Newton’s method (sometimes called the Newton-Raphson method) uses first and second derivatives and indeed does perform better than the steepest descent method if the initial point is close to the minimizer. The idea behind this method is as follows. Giving a starting point, we construct a quadratic approximation as follows.

Giving a starting point, we construct a quadratic approximation to the objective function that matches the first and second derivative value at that point. We then minimize the approximate (quadratic) function instead of the original objective function. We use the minimizer of the approximate function as the starting point in the next step and repeat the procedure iteratively.

If the objective function is quadratic, then the approximation is exact, and the method yields the true minimizer in one step. If otherwise, i.e. the objective function is not quadratic, then the approximation will provide only an estimate of the position of the true minimizer.

By using the Taylor series expansion of $f$ about the current point $\b{x}^{(k)}$, neglecting terms of order three and higher.

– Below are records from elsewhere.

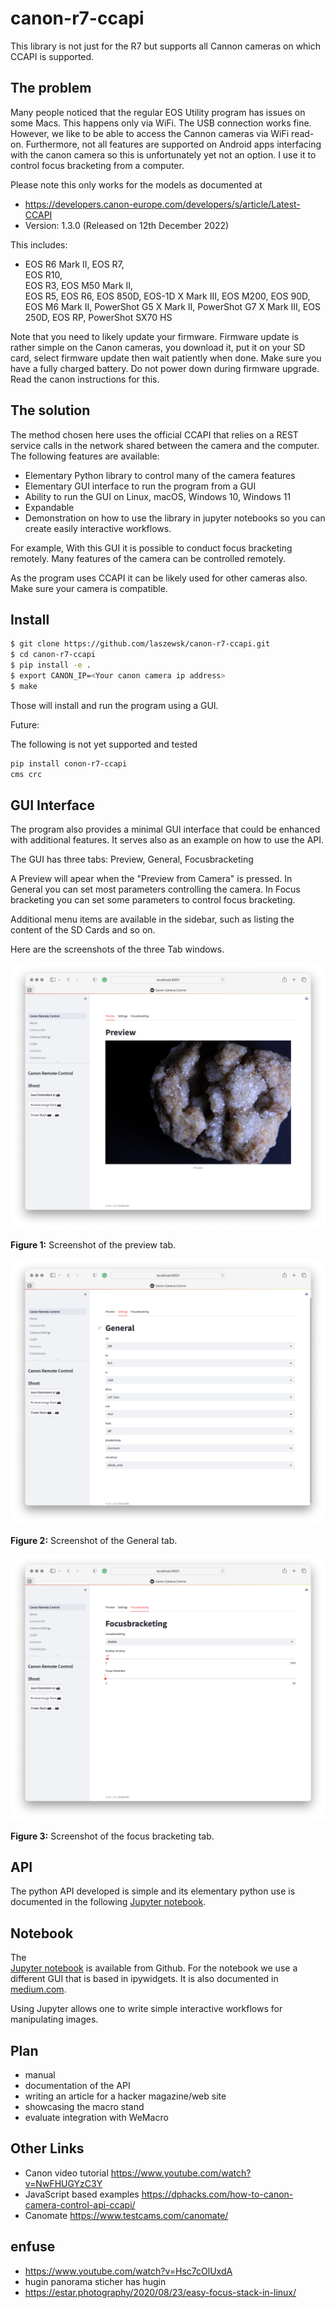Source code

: # canon-r7-ccapi

This library is not just for the R7 but supports all Cannon cameras on which CCAPI is supported. 

## The problem

Many people noticed that the regular EOS Utility program has issues
on some Macs. This happens only via WiFi. The USB connection works fine.
However, we like to be able to access the Cannon cameras via WiFi read-on.
Furthermore, not all features are supported on Android apps interfacing with 
the canon camera so this is unfortunately yet not an option.
I use it to control focus bracketing from a computer.

Please note this only works for the models as documented at
* https://developers.canon-europe.com/developers/s/article/Latest-CCAPI
* Version: 1.3.0 (Released on 12th December 2022)

This includes:

* EOS R6 Mark II,
  EOS R7,	
  EOS R10,	
  EOS R3,
  EOS M50 Mark II,	
  EOS R5,
  EOS R6,
  EOS 850D,	
  EOS-1D X Mark III, 
  EOS M200,
  EOS 90D,
  EOS M6 Mark II,
  PowerShot G5 X Mark II,
  PowerShot G7 X Mark III,
  EOS 250D,
  EOS RP,
  PowerShot SX70 HS

Note that you need to likely update your firmware. Firmware update is rather simple on the Canon cameras, you download it, put it on your SD card, select firmware update then wait patiently when done. Make sure you have a fully charged battery. Do not power down during firmware upgrade. Read the canon instructions for this.

## The solution

The method chosen here uses the official CCAPI that relies on a REST service
calls in the network shared between the camera and the computer. The following
features are available:

* Elementary Python library to control many of the camera features
* Elementary GUI interface to run the program from a GUI
* Ability to run the GUI on Linux, macOS, Windows 10, Windows 11
* Expandable
* Demonstration on how to use the library in jupyter notebooks so you can create easily interactive workflows.

For example, With this GUI it is possible to conduct focus bracketing remotely. Many
features of the camera can be controlled remotely.

As the program uses CCAPI it can be likely used for other cameras also.
Make sure your camera is compatible.

## Install

```bash
$ git clone https://github.com/laszewsk/canon-r7-ccapi.git
$ cd canon-r7-ccapi
$ pip install -e .
$ export CANON_IP=<Your canon camera ip address>
$ make
```

Those will install and run the program using a GUI.

Future:

The following is not yet supported and tested

```bash
pip install conon-r7-ccapi
cms crc
```

## GUI Interface

The program also provides a minimal GUI interface that could be 
enhanced with additional features. It serves also as an example
on how to use the API.

The GUI has three tabs: Preview, General, Focusbracketing

A Preview will apear when the "Preview from Camera" is pressed.
In General you can set most parameters controlling the camera.
In Focus bracketing you can set some parameters to control focus bracketing.

Additional menu items are available in the sidebar, such as listing the content
of the SD Cards and so on.

Here are the screenshots of the three Tab windows.

![Preview](images/preview.png)

**Figure 1:** Screenshot of the preview tab.

![General](images/general_settigs.png)

**Figure 2:** Screenshot of the General tab.

![Focusbracketing](images/fousbracketing.png)

**Figure 3:** Screenshot of the focus bracketing tab.

## API

The python API developed is simple and its elementary python 
use is documented in the following 
[Jupyter notebook](examples/notebook.ipynb). 


## Notebook

The  
[Jupyter notebook](examples/notebook.ipynb) is available from Github.
For the notebook we use 
a different GUI that is based in ipywidgets.
It is also documented in [medium.com](https://medium.com/@laszewski/using-jupyter-notebooks-to-control-your-canon-camera-936d6b5ac0a4).

Using Jupyter allows one to write simple interactive workflows for manipulating images.


## Plan

* manual
* documentation of the API
* writing an article for a hacker magazine/web site
* showcasing the macro stand
* evaluate integration with WeMacro

## Other Links

* Canon video tutorial https://www.youtube.com/watch?v=NwFHUGYzC3Y
* JavaScript based examples https://dphacks.com/how-to-canon-camera-control-api-ccapi/
* Canomate https://www.testcams.com/canomate/


## enfuse

* https://www.youtube.com/watch?v=Hsc7cOlUxdA
* hugin panorama sticher has hugin
* https://estar.photography/2020/08/23/easy-focus-stack-in-linux/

$$f(\b{x}) \approx f(\b{x}^{(k)}) + \transpose{(\b{x} - \b{x}^{(k)})} \b{g}^{(k)} + \frac{ 1 }{ 2 } \transpose{(\b{x} - \b{x}^{(k)})} F(\b{x}^{(k)})(\b{x} - \b{x}^{(k)}) \triangleq q(\b{x})$$

Applying the FONC to $\b{q}$ yields

$$0 = \nabla q(\b{x}) = \b{g}^{(k)} + F(\b{x}^{(k)})(\b{x} - \b{x}^{(k)})$$

If $F(x^{(k)}) > 0$, then $\b{q}$ achieves a minimum at

$$\b{x}^{(k + 1)} = \b{x}^{(k)} - \inv{ \b{F}(\b{x}^{(k)})} \b{g}^{(k)} $$

This recursive formula represents Newton’s method.